Naomi Osaka rispetta i pronostici della vigilia e vince l’Australian Open 2021, battendo nell’atto conclusivo l’americana Jennifer Brady, numero 24 al mondo e 22 del tabellone, con il punteggio di 6-4, 6-3. Per la Osaka si tratta del quarto Slam vinto su quattro finali, il secondo in terra australiana dopo quello ottenuto nel 2019 sempre a Melbourne. La Osaka parte forte con percentuali al servizio decisamente migliori rispetto a quanto visto nella semifinale contro Serena Williams: la Brady prova a restare in partita ma, nel quarto game, commette due doppi falli fatali ma la Osaka, dopo aver sciupato un game point del 4-1, viene ribreakkata e si torna così sul 3-3. Nell’ottavo game, la Osaka spreca un’altra chance di andare avanti 5-3 e poi si ritrova sotto 0-30, salvo poi tornare avanti 5-4. Nel decimo game, la Brady si costruisce anche due game point ma la Osaka, con un pizzico di fortuna, rientra nel punteggio e si porta a casa il primo set 6-4.

Il set perso dopo una dura lotta porta la Brady a mollare la presa: la Osaka ne approfitta, breakka l’americana e sale agilmente 3-0 nel secondo set. La Osaka riesce poi ad ottenere un altro break (4-0) ma l’americana ha un sussulto e ne recupera uno, portandosi sotto 2-4. La giapponese, però, è più centrata dell’avversaria e chiude 6-3 al primo match point.

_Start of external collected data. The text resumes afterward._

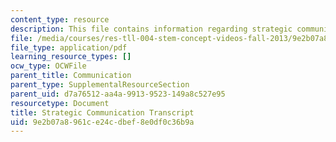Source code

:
 ```yaml
---
content_type: resource
description: This file contains information regarding strategic communication transcript.
file: /media/courses/res-tll-004-stem-concept-videos-fall-2013/9e2b07a8961ce24cdbef8e0df0c36b9a_MITRES_TLL-004F13_CommStra.pdf
file_type: application/pdf
learning_resource_types: []
ocw_type: OCWFile
parent_title: Communication
parent_type: SupplementalResourceSection
parent_uid: d7a76512-aa4a-9913-9523-149a8c527e95
resourcetype: Document
title: Strategic Communication Transcript
uid: 9e2b07a8-961c-e24c-dbef-8e0df0c36b9a
---
```

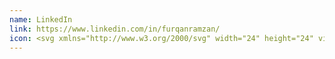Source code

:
 ```yaml
---
name: LinkedIn
link: https://www.linkedin.com/in/furqanramzan/
icon: <svg xmlns="http://www.w3.org/2000/svg" width="24" height="24" viewBox="0 0 16 16"><path fill="currentColor" d="M3.44 4.89c.8 0 1.44-.65 1.44-1.44s-.65-1.44-1.44-1.44S2 2.66 2 3.45s.65 1.44 1.44 1.44Zm2.81 1.09V14h2.48v-3.96c0-1.05.2-2.06 1.49-2.06s1.29 1.2 1.29 2.12V14H14V9.6c0-2.16-.46-3.82-2.98-3.82c-1.21 0-2.02.66-2.35 1.29h-.03v-1.1H6.26Zm-4.05 0h2.49V14H2.2V5.98Z"/></svg>
---
```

Quarto trionfo negli Slam per Naomi Osaka che mantiene il suo record clamoroso con 4 vittorie su 4 finali giocate, tutte sul cemento (2 Australian Open, 2 US Open), un rendimento che, a 23 anni, la pone dietro a Serena Williams (13 slam), Steffi Graf (9) e Monica Seles (6) ma al pari di altre leggende come Navratilova, Hingis e Cljisters, anche loro in grado di vincere 4 slam sul cemento entro i 23 anni. La Osaka, da lunedì, tornerà al numero 2 al mondo mentre per la Brady c’è la consolazione di aver lottato in finale quando nessuno la dava per contender ad inizio torneo e di poter festeggiare il best ranking, visto che salirà al 13° posto, a 800 punti dalla top 10.